The nasturtiums in my yard have been so magnificent this year that I decided to preserve a few of them on paper as a way back in. The rose bowl vase that holds them is nearly impossible to duplicate in watercolor, because it's irridescent glass with an intricate incised floral pattern; so I just went for the color, which is a reflective turquoise-y green, and tried for the feel of glass by preserving some highlights. Perhaps I will paint it differently someday, but for this picture I didn't want the vase to take center stage, I wanted the nasturtiums to be the focus. For this one, I abandoned my latest style/tool (drawing in pen) and went back to pencil to give a softer, more natural feel. The pencil around the edges erased, but stayed visible wherever it was painted over, but it doesn't really bother me. I don't feel like I captured those characteristic nasturtium leaves as well as I managed the ruffly flowers, but I enjoyed focusing closely on these beautiful, vibrant flowers for a couple of hours.

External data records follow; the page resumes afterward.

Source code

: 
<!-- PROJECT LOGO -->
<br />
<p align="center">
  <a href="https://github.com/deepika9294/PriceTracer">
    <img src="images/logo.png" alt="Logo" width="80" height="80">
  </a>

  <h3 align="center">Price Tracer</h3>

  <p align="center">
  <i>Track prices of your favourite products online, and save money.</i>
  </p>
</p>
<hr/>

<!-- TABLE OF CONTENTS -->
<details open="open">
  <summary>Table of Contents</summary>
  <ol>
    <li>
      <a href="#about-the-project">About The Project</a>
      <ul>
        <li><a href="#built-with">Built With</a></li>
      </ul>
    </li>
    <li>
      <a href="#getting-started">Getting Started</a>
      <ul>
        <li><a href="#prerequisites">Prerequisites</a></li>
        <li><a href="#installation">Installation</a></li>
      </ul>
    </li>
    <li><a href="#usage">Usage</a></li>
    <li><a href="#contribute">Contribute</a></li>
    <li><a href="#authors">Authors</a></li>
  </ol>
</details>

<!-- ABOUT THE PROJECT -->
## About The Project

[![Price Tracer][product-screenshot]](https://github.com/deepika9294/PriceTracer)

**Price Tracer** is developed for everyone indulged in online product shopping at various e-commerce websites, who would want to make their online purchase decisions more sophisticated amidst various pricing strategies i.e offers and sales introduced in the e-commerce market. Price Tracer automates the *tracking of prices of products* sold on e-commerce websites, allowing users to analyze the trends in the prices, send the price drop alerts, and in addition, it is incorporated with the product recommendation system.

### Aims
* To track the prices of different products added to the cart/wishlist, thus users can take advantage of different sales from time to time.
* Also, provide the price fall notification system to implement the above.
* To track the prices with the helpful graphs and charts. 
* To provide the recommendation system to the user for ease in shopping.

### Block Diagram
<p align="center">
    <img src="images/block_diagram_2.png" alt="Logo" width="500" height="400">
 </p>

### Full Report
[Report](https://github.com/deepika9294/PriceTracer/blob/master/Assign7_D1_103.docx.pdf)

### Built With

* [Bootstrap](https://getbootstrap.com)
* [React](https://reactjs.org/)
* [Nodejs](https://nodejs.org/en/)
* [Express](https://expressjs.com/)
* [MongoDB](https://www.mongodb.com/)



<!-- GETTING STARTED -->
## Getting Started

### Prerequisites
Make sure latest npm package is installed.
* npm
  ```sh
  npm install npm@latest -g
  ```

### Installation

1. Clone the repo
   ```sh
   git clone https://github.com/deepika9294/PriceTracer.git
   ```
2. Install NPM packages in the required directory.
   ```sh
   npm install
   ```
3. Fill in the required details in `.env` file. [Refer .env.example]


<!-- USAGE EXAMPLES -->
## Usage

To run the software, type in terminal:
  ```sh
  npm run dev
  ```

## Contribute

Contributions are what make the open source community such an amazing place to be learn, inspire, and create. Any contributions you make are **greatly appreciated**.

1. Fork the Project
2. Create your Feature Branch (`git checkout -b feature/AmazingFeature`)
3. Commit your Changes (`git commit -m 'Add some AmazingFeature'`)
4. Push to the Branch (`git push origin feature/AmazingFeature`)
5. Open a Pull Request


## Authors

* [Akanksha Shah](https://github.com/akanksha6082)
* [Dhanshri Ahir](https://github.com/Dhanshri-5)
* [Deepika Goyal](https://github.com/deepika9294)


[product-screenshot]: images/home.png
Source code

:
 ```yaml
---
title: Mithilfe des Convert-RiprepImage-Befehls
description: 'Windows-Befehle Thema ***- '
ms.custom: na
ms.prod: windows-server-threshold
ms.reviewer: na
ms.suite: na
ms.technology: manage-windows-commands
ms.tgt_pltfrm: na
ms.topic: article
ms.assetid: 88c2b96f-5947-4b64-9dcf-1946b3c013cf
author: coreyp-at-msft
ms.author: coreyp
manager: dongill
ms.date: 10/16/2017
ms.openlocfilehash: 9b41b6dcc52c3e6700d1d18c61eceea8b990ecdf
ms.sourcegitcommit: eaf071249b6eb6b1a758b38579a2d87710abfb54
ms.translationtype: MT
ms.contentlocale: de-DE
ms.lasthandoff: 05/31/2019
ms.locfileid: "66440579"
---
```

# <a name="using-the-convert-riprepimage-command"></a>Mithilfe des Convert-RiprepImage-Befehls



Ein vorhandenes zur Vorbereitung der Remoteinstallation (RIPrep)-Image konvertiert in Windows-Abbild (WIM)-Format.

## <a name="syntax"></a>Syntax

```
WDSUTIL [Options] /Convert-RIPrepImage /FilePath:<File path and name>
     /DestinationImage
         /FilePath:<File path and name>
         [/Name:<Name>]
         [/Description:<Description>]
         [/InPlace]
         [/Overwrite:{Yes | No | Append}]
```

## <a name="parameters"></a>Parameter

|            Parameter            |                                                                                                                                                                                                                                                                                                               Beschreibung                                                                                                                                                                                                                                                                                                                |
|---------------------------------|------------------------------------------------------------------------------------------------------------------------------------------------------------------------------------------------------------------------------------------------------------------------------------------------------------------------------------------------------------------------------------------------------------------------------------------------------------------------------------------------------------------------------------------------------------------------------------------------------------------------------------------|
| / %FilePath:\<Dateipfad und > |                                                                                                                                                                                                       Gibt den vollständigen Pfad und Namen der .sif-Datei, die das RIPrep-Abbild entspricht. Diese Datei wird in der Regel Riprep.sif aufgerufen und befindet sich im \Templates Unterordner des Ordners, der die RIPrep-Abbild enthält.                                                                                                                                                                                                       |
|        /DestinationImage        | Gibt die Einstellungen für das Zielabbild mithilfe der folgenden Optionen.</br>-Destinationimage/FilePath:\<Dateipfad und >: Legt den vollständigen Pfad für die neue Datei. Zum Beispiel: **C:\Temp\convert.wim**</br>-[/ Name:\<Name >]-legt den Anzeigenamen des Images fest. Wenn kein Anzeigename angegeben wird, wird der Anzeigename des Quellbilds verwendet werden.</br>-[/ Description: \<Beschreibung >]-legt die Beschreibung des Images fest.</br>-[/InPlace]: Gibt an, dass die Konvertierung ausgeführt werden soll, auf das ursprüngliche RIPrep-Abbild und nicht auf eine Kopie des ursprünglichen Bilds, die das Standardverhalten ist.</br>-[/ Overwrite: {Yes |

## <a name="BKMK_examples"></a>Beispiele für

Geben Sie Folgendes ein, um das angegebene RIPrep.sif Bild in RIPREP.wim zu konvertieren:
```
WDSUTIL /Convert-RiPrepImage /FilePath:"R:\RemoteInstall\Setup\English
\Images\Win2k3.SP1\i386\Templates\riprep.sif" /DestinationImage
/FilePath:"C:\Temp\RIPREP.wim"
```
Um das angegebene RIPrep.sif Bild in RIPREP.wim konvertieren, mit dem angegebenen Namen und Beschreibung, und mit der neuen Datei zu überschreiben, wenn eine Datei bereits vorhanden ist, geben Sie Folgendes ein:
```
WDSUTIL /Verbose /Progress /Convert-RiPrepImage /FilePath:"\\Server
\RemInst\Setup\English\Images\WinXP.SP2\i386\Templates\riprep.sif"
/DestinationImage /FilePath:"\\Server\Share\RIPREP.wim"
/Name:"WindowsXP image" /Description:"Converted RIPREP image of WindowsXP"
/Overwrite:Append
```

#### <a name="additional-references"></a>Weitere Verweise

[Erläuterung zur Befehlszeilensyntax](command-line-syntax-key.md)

I don't really know why it took me two months to get back to my paints; I'd say lack of time, but that's not really true--we make time for what we want to do, and I certainly spent many hours reading that I could have been painting. I never have understood the reluctance to commit time to something that I enjoy so much once in the midst of it, but I hope not to interrupt momentum for such a lengthy period again.

14 March 2013

Cowboy Caliente, Take Two

I tried it again. I simplified, took away the bowl and the can of corn, and had a little fun with the label on the bottle of hot sauce. I'm happier with this result.



Notes about watercolor: It's so easy to go too far. It's so easy not to go quite far enough.

On the first one, I went too far on the avocado and it got muddy, so I was careful to leave variation in color on this one. On this one, I was about to call it a day when I noticed the tiny cast shadows beneath the stems of the tomato, onto the tomato's surface, so I added those and it really improved it.

As I look at this one, I can see that I need to go back in with a little more shadow on the underside of the garlic bulbs, as I did on the first one--I'm still a little hazy on the effects of cast shadow (especially when the objects are in weak, neutral light rather than with a strong light source, as these were on my patio). Practice, practice, it all gets used. On to the next recipe...

Question: Does it bother anybody that there is no horizon line? Do the cast shadows sufficiently "seat" the objects on a surface, without indicating a surface in some other way?